(WHAT YOU WILL DO) Reproduce the entries below in full, word for word.

SOURCE RECORDS Block Start

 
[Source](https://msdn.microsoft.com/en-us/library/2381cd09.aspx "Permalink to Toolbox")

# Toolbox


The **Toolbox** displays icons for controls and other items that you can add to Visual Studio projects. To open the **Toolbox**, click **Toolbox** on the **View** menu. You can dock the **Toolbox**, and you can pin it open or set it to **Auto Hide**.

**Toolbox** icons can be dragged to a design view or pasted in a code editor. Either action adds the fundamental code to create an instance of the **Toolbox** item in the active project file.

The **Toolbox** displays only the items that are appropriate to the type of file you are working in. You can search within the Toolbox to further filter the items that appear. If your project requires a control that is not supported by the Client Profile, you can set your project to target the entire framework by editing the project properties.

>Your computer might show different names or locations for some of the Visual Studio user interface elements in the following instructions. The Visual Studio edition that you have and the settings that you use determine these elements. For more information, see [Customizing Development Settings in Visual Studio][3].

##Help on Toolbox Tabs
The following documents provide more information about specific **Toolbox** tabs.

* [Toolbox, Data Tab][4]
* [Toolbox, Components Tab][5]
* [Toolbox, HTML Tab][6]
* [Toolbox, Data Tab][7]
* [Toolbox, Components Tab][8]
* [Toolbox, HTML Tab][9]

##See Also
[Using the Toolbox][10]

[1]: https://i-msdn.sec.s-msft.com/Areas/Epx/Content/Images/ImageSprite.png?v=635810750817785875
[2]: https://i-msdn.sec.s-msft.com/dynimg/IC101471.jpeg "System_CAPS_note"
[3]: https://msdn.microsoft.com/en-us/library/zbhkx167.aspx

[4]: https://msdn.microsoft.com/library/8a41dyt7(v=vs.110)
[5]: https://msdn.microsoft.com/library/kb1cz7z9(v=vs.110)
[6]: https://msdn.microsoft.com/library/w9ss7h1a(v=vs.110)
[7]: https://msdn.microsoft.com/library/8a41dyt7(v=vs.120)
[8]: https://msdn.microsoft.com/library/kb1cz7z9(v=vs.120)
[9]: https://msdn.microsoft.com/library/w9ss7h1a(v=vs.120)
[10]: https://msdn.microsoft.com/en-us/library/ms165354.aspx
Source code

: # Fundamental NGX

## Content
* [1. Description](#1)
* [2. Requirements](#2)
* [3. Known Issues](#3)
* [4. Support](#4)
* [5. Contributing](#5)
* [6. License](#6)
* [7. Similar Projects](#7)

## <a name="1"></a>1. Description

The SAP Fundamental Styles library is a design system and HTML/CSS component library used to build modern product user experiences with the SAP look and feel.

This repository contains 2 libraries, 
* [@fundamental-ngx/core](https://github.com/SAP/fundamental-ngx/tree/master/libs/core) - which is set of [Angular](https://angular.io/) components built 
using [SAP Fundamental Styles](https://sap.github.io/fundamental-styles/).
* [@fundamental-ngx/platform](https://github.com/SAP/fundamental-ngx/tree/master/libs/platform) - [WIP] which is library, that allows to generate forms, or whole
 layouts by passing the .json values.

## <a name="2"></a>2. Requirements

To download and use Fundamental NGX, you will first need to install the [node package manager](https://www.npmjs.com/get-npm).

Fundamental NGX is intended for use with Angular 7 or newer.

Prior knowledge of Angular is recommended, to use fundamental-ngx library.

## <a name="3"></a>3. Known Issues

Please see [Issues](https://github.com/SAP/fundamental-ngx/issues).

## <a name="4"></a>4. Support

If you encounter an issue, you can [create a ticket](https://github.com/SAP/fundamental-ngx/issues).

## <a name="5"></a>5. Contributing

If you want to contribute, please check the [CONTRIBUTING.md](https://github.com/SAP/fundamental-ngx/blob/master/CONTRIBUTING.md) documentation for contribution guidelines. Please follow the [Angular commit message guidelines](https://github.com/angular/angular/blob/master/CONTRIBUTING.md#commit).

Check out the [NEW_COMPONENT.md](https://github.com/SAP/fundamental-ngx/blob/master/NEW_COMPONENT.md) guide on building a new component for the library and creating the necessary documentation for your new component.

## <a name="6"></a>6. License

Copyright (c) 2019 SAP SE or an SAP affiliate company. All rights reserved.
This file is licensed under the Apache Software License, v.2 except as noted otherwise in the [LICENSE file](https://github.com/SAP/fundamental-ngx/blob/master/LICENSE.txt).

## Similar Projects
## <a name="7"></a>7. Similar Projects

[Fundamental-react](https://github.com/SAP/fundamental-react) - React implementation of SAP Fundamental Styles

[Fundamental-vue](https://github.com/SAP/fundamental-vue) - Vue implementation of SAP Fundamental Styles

SOURCE RECORDS Block End

(RESULT FOR THIS TASK)
[Source](https://msdn.microsoft.com/en-us/library/2381cd09.aspx "Permalink to Toolbox")

# Toolbox


The **Toolbox** displays icons for controls and other items that you can add to Visual Studio projects. To open the **Toolbox**, click **Toolbox** on the **View** menu. You can dock the **Toolbox**, and you can pin it open or set it to **Auto Hide**.

**Toolbox** icons can be dragged to a design view or pasted in a code editor. Either action adds the fundamental code to create an instance of the **Toolbox** item in the active project file.

The **Toolbox** displays only the items that are appropriate to the type of file you are working in. You can search within the Toolbox to further filter the items that appear. If your project requires a control that is not supported by the Client Profile, you can set your project to target the entire framework by editing the project properties.

>Your computer might show different names or locations for some of the Visual Studio user interface elements in the following instructions. The Visual Studio edition that you have and the settings that you use determine these elements. For more information, see [Customizing Development Settings in Visual Studio][3].

##Help on Toolbox Tabs
The following documents provide more information about specific **Toolbox** tabs.

* [Toolbox, Data Tab][4]
* [Toolbox, Components Tab][5]
* [Toolbox, HTML Tab][6]
* [Toolbox, Data Tab][7]
* [Toolbox, Components Tab][8]
* [Toolbox, HTML Tab][9]

##See Also
[Using the Toolbox][10]

[1]: https://i-msdn.sec.s-msft.com/Areas/Epx/Content/Images/ImageSprite.png?v=635810750817785875
[2]: https://i-msdn.sec.s-msft.com/dynimg/IC101471.jpeg "System_CAPS_note"
[3]: https://msdn.microsoft.com/en-us/library/zbhkx167.aspx

[4]: https://msdn.microsoft.com/library/8a41dyt7(v=vs.110)
[5]: https://msdn.microsoft.com/library/kb1cz7z9(v=vs.110)
[6]: https://msdn.microsoft.com/library/w9ss7h1a(v=vs.110)
[7]: https://msdn.microsoft.com/library/8a41dyt7(v=vs.120)
[8]: https://msdn.microsoft.com/library/kb1cz7z9(v=vs.120)
[9]: https://msdn.microsoft.com/library/w9ss7h1a(v=vs.120)
[10]: https://msdn.microsoft.com/en-us/library/ms165354.aspx
Source code

: # Fundamental NGX

## Content
* [1. Description](#1)
* [2. Requirements](#2)
* [3. Known Issues](#3)
* [4. Support](#4)
* [5. Contributing](#5)
* [6. License](#6)
* [7. Similar Projects](#7)

## <a name="1"></a>1. Description

The SAP Fundamental Styles library is a design system and HTML/CSS component library used to build modern product user experiences with the SAP look and feel.

This repository contains 2 libraries, 
* [@fundamental-ngx/core](https://github.com/SAP/fundamental-ngx/tree/master/libs/core) - which is set of [Angular](https://angular.io/) components built 
using [SAP Fundamental Styles](https://sap.github.io/fundamental-styles/).
* [@fundamental-ngx/platform](https://github.com/SAP/fundamental-ngx/tree/master/libs/platform) - [WIP] which is library, that allows to generate forms, or whole
 layouts by passing the .json values.

## <a name="2"></a>2. Requirements

To download and use Fundamental NGX, you will first need to install the [node package manager](https://www.npmjs.com/get-npm).

Fundamental NGX is intended for use with Angular 7 or newer.

Prior knowledge of Angular is recommended, to use fundamental-ngx library.

## <a name="3"></a>3. Known Issues

Please see [Issues](https://github.com/SAP/fundamental-ngx/issues).

## <a name="4"></a>4. Support

If you encounter an issue, you can [create a ticket](https://github.com/SAP/fundamental-ngx/issues).

## <a name="5"></a>5. Contributing

If you want to contribute, please check the [CONTRIBUTING.md](https://github.com/SAP/fundamental-ngx/blob/master/CONTRIBUTING.md) documentation for contribution guidelines. Please follow the [Angular commit message guidelines](https://github.com/angular/angular/blob/master/CONTRIBUTING.md#commit).

Check out the [NEW_COMPONENT.md](https://github.com/SAP/fundamental-ngx/blob/master/NEW_COMPONENT.md) guide on building a new component for the library and creating the necessary documentation for your new component.

## <a name="6"></a>6. License

Copyright (c) 2019 SAP SE or an SAP affiliate company. All rights reserved.
This file is licensed under the Apache Software License, v.2 except as noted otherwise in the [LICENSE file](https://github.com/SAP/fundamental-ngx/blob/master/LICENSE.txt).

## Similar Projects
## <a name="7"></a>7. Similar Projects

[Fundamental-react](https://github.com/SAP/fundamental-react) - React implementation of SAP Fundamental Styles

[Fundamental-vue](https://github.com/SAP/fundamental-vue) - Vue implementation of SAP Fundamental Styles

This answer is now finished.